The task
When you reach the line that contains "-Salary Data (Salary_data.csv)" in the data below, start reproducing lines exactly, and stop after the line that contains "- 优点: 减少PIFO开销, 其他的各项实验本质上是PIFO的好处(比如pFabric减小FCT等)".

Records provided
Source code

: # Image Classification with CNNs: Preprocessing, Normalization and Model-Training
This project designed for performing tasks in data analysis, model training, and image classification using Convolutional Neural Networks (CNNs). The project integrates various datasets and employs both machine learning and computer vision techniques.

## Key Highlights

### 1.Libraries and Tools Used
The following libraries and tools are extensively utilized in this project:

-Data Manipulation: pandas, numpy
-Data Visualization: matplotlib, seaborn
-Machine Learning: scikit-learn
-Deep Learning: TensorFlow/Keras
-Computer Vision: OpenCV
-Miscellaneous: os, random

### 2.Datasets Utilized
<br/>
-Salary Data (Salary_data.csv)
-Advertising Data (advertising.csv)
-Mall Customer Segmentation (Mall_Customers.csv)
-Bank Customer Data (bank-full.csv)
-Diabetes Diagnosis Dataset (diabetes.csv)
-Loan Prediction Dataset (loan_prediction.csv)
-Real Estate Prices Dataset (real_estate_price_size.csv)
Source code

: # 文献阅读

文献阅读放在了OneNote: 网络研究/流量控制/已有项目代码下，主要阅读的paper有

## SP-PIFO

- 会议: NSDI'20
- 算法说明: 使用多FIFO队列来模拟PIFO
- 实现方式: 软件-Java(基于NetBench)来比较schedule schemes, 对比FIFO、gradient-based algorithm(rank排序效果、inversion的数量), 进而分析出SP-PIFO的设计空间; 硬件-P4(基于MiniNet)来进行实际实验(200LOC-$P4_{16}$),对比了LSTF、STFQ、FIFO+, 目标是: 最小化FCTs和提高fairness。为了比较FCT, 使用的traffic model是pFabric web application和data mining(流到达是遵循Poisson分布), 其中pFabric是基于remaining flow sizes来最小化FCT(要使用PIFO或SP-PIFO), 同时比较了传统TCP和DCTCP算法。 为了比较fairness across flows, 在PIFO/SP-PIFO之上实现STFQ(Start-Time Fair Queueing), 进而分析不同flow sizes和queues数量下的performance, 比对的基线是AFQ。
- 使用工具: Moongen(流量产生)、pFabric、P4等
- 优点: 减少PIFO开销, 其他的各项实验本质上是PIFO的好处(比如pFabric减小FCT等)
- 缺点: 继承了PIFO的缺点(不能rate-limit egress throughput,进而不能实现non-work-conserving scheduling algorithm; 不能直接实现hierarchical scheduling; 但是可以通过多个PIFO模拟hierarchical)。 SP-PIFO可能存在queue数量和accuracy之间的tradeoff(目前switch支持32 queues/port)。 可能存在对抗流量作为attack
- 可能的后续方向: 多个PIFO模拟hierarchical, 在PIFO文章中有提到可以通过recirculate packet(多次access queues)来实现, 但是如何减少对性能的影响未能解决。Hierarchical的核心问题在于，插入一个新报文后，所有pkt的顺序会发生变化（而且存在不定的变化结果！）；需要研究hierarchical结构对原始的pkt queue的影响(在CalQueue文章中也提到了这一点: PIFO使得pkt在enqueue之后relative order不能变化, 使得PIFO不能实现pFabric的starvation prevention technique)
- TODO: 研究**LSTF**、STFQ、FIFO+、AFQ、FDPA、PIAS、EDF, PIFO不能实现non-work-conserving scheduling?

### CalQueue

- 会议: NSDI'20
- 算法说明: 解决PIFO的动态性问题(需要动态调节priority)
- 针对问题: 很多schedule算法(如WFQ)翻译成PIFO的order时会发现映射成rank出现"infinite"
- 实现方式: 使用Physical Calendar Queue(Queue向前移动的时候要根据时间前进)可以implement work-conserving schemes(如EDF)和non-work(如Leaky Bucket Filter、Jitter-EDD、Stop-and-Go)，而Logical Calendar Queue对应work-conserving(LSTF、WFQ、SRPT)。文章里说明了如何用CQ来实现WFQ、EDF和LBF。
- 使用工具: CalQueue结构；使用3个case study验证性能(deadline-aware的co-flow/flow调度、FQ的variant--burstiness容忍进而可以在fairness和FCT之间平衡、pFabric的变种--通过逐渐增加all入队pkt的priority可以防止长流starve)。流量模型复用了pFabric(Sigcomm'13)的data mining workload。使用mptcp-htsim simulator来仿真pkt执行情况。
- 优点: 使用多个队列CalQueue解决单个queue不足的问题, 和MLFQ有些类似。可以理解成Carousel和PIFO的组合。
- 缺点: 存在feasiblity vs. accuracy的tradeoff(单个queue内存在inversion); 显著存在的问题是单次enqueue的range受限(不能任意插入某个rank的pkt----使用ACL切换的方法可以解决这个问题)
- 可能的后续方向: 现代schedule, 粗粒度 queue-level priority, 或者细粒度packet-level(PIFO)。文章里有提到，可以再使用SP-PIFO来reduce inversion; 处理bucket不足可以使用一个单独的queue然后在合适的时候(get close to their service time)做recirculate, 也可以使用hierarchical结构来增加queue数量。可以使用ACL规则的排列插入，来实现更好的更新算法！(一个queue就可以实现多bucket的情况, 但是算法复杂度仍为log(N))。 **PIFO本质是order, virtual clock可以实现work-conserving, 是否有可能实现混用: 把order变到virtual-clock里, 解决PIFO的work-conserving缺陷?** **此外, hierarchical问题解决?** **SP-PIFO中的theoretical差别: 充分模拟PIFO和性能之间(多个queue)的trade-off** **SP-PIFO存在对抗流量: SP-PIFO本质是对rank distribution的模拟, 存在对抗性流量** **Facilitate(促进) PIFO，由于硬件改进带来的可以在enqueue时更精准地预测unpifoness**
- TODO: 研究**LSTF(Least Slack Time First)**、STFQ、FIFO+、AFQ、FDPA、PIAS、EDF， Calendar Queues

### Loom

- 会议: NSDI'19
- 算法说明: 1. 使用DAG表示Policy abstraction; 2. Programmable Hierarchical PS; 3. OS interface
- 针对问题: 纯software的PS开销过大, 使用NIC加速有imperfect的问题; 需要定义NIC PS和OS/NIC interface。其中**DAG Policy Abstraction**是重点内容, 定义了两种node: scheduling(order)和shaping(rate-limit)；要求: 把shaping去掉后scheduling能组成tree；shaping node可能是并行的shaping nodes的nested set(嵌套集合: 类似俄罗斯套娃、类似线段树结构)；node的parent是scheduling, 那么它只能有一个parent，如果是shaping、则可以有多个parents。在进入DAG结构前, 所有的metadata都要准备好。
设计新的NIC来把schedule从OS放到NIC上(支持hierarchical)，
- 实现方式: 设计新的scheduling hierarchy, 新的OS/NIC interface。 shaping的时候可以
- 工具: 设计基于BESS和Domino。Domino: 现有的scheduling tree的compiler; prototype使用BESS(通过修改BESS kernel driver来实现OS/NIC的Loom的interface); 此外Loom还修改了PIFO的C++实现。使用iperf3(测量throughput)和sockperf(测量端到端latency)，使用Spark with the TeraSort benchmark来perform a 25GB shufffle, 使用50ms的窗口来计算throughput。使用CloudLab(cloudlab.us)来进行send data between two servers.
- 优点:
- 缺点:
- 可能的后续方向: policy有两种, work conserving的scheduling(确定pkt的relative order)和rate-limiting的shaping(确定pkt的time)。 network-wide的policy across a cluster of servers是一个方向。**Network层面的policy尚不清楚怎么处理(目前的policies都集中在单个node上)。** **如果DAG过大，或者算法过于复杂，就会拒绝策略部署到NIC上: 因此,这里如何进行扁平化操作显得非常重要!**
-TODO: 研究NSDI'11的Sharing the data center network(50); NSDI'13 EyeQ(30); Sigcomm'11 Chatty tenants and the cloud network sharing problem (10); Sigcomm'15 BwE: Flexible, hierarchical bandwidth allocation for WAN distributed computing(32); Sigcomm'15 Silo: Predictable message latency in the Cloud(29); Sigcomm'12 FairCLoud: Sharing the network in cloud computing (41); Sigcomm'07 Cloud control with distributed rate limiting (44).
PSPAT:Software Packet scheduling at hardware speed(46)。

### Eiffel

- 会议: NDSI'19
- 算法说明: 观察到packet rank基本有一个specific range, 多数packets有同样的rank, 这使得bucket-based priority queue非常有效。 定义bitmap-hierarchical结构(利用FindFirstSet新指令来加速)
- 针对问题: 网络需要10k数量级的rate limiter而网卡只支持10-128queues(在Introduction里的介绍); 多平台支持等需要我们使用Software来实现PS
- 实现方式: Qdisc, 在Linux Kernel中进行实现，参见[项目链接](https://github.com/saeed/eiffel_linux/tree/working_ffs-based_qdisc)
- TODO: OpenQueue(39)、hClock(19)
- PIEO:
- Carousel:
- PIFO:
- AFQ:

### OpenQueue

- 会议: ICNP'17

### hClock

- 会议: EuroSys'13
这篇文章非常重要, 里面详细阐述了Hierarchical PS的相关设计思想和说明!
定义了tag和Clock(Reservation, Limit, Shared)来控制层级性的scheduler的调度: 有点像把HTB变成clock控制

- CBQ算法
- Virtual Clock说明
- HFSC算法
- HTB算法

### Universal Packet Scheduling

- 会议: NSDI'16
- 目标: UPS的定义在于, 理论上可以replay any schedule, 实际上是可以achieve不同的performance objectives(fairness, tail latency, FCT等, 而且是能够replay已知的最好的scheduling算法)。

Solution for this problem
-Salary Data (Salary_data.csv)
-Advertising Data (advertising.csv)
-Mall Customer Segmentation (Mall_Customers.csv)
-Bank Customer Data (bank-full.csv)
-Diabetes Diagnosis Dataset (diabetes.csv)
-Loan Prediction Dataset (loan_prediction.csv)
-Real Estate Prices Dataset (real_estate_price_size.csv)
Source code

: # 文献阅读

文献阅读放在了OneNote: 网络研究/流量控制/已有项目代码下，主要阅读的paper有

## SP-PIFO

- 会议: NSDI'20
- 算法说明: 使用多FIFO队列来模拟PIFO
- 实现方式: 软件-Java(基于NetBench)来比较schedule schemes, 对比FIFO、gradient-based algorithm(rank排序效果、inversion的数量), 进而分析出SP-PIFO的设计空间; 硬件-P4(基于MiniNet)来进行实际实验(200LOC-$P4_{16}$),对比了LSTF、STFQ、FIFO+, 目标是: 最小化FCTs和提高fairness。为了比较FCT, 使用的traffic model是pFabric web application和data mining(流到达是遵循Poisson分布), 其中pFabric是基于remaining flow sizes来最小化FCT(要使用PIFO或SP-PIFO), 同时比较了传统TCP和DCTCP算法。 为了比较fairness across flows, 在PIFO/SP-PIFO之上实现STFQ(Start-Time Fair Queueing), 进而分析不同flow sizes和queues数量下的performance, 比对的基线是AFQ。
- 使用工具: Moongen(流量产生)、pFabric、P4等
- 优点: 减少PIFO开销, 其他的各项实验本质上是PIFO的好处(比如pFabric减小FCT等)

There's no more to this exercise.